Having muddled my way around the globe’s tipping norms, by the time I got to Brazil for my masters research I figured I’d stop guessing and simply ask. Sure, there was the risk that the porter, or waiter or whoever, might say yes even when a tip wasn’t necessary but I figured they were poorly paid service workers in a third world country. If I ended up giving them a few extra dollars when it wasn’t really necessary, what was the harm.

The only real problem I had was that I didn’t actually know the Portuguese word for ‘tip’. Not such a big problem though, I decided I’d just use the Spanish word – propina – instead. Often-enough Spanish and Portuguese words are interchangeable. And in the South of Brazil, where I was, the local vernacular had a stronger than usual Spanish influence.

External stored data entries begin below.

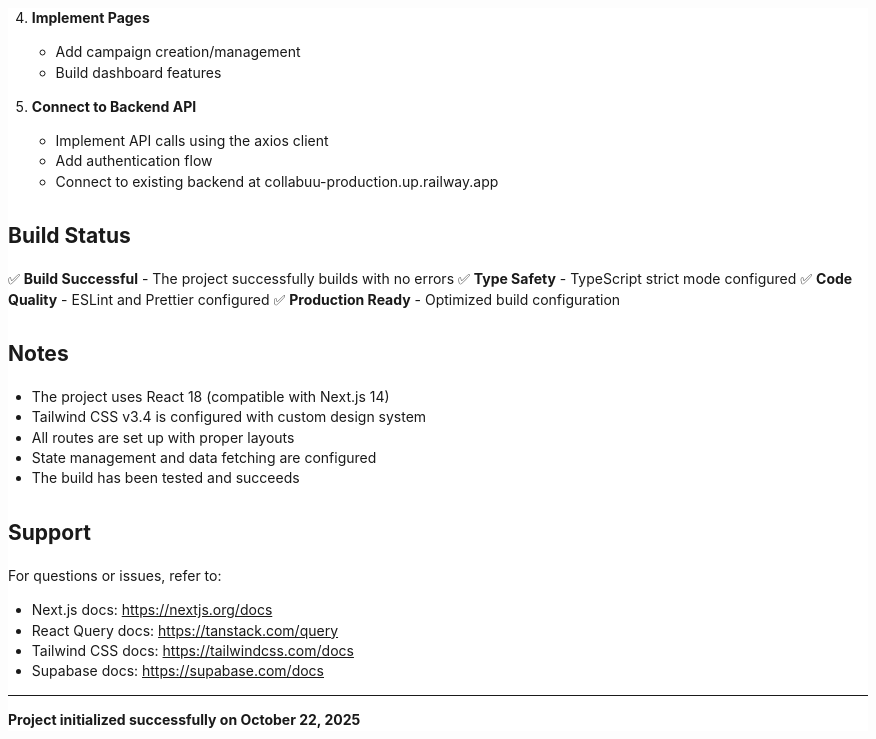 4. **Implement Pages**
   - Add campaign creation/management
   - Build dashboard features

5. **Connect to Backend API**
   - Implement API calls using the axios client
   - Add authentication flow
   - Connect to existing backend at collabuu-production.up.railway.app

## Build Status

✅ **Build Successful** - The project successfully builds with no errors
✅ **Type Safety** - TypeScript strict mode configured
✅ **Code Quality** - ESLint and Prettier configured
✅ **Production Ready** - Optimized build configuration

## Notes

- The project uses React 18 (compatible with Next.js 14)
- Tailwind CSS v3.4 is configured with custom design system
- All routes are set up with proper layouts
- State management and data fetching are configured
- The build has been tested and succeeds

## Support

For questions or issues, refer to:
- Next.js docs: https://nextjs.org/docs
- React Query docs: https://tanstack.com/query
- Tailwind CSS docs: https://tailwindcss.com/docs
- Supabase docs: https://supabase.com/docs

---

**Project initialized successfully on October 22, 2025**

And so it was that I spent my first few days dealing with my tip uncertainty in a straight-up manner. I asked the nice old guy who carried my bags at the hotel if it was “normal dar uma propina” for his services. He looked at me a little funny – probably struggling with my accent or grammar – but took the change I gave him. The same thing happened with the waitress at the vegetarian restaurant, the guy at the café and the woman at the hairdressers. (Although, she started with a puzzled ‘no’ before changing her answer to ‘yes’). I was a bit suspicious, no one ever really turned my offer of a tip down, but in general the process seemed to be working. I was being straight up, and practicing my Portuguese to boot. Something that, from the strange looks I was receiving, I really did need to work on.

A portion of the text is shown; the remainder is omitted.